In determining whether the accounts receivable balances are owned by the company (rights and obligations assertion), the internal audit function reviewed company minutes to determine if the board of directors had approved factoring of any receivables. Inquiry of the credit manager was also made. These activities were performed on a quarterly basis. Based on these procedures, the internal audit function concluded that all of the recorded receivables are owned by REDTOP Sports.

The internal audit function had not performed any tests of cutoff for sales or accounts receivable for either the current or previous audit year.

A review of a sample of the internal audit function’s workpaper files for audits of accounts receivable for the current audit year indicated the following. An audit program was included in all but one of these files. For the other file, the staff auditor had prepared a memo at the end of the audit indicating the various steps that were performed. This memo served as the audit program. Of the files reviewed, one file did not adequately document the audit objectives. Although the workpapers were all indexed, the differences across workpapers made it difficult to follow the indexing in some cases. In general, workpaper documentation, while acceptable, could be improved.

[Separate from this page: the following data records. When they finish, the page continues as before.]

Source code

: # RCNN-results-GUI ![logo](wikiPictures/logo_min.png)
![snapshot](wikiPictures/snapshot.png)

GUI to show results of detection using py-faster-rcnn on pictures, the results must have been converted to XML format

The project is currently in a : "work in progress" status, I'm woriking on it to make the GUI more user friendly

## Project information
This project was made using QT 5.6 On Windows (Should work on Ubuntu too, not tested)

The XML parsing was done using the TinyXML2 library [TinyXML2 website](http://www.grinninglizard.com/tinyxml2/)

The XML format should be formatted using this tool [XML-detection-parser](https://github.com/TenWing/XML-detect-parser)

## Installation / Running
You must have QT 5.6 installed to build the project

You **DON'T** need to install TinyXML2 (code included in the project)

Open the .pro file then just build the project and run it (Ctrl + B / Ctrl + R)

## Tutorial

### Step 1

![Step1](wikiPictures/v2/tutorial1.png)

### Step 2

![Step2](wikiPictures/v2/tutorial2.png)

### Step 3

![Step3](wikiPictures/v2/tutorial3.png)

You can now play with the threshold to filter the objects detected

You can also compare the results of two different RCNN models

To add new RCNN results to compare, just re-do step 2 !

Of the files reviewed, it was noted that for two internal audits the workpapers were not reviewed until after the internal audit report was issued. Upon inquiry, the internal audit manager indicated that the primary purpose of workpaper review was to assure that the papers support the information included in the audit report. Given that this responsibility primarily rested with the internal auditor performing the engagement, the internal audit manager indicated that a review of workpapers after the issuance of the audit report was acceptable.

Conclusions are reasonably well documented in the corresponding workpapers. In fact, the documented conclusions appeared appropriate except for one set of workpapers related to the valuation assertion in which the conclusions did not appear to reflect the degree of negative evidence obtained during the audit. Specifically, the number of pricing errors documented seemed rather excessive. The conclusions in the workpapers, however, indicated that pricing errors did not represent a significant problem.